## [What you will do]
Look through the data below for the line with "recursos | 100% |" and the line with "investimento | Alta |", then output those two and all lines in between, exactly as written.

Records drawn from a dataset
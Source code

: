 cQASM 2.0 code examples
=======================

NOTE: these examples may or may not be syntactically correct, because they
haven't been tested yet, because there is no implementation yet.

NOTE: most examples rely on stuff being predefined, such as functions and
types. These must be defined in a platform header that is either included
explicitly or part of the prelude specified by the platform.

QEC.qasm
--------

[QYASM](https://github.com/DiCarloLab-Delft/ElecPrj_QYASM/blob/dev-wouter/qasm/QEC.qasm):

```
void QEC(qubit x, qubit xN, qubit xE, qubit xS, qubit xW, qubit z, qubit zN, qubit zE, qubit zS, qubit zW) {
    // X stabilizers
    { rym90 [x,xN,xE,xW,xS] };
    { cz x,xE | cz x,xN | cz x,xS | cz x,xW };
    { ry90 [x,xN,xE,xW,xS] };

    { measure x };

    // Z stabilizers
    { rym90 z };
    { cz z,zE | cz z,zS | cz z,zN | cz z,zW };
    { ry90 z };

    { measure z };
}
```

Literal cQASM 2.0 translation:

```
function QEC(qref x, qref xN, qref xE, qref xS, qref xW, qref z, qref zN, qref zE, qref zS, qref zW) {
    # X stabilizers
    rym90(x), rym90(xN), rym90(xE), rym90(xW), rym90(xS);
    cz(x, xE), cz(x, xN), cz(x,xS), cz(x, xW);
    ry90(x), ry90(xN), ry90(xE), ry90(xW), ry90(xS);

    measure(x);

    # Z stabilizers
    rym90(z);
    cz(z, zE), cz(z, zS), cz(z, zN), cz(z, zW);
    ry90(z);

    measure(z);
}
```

...

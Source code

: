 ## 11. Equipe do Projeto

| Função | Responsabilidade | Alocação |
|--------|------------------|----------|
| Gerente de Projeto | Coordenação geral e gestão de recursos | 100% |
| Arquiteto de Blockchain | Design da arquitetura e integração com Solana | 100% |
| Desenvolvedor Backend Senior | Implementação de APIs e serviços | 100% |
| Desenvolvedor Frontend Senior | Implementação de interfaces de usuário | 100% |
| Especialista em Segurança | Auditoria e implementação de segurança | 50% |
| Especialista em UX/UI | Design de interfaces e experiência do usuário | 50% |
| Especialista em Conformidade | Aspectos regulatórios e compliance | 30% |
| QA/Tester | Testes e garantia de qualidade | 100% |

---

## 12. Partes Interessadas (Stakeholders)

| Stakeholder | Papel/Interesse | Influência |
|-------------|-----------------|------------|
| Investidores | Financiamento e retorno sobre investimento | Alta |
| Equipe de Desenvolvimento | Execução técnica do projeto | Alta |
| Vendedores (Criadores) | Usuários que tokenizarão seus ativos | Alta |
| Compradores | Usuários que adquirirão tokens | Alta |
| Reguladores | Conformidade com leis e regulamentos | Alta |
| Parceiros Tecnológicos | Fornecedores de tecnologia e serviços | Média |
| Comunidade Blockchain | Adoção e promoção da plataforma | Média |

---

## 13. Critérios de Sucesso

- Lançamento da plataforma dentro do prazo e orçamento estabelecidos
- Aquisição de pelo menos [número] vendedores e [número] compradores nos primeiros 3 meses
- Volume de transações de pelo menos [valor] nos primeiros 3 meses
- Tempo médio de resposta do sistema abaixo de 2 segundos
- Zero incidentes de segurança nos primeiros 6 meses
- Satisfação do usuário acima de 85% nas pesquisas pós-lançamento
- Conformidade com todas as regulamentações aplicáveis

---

## [Your response]
| Gerente de Projeto | Coordenação geral e gestão de recursos | 100% |
| Arquiteto de Blockchain | Design da arquitetura e integração com Solana | 100% |
| Desenvolvedor Backend Senior | Implementação de APIs e serviços | 100% |
| Desenvolvedor Frontend Senior | Implementação de interfaces de usuário | 100% |
| Especialista em Segurança | Auditoria e implementação de segurança | 50% |
| Especialista em UX/UI | Design de interfaces e experiência do usuário | 50% |
| Especialista em Conformidade | Aspectos regulatórios e compliance | 30% |
| QA/Tester | Testes e garantia de qualidade | 100% |

---

## 12. Partes Interessadas (Stakeholders)

| Stakeholder | Papel/Interesse | Influência |
|-------------|-----------------|------------|
| Investidores | Financiamento e retorno sobre investimento | Alta |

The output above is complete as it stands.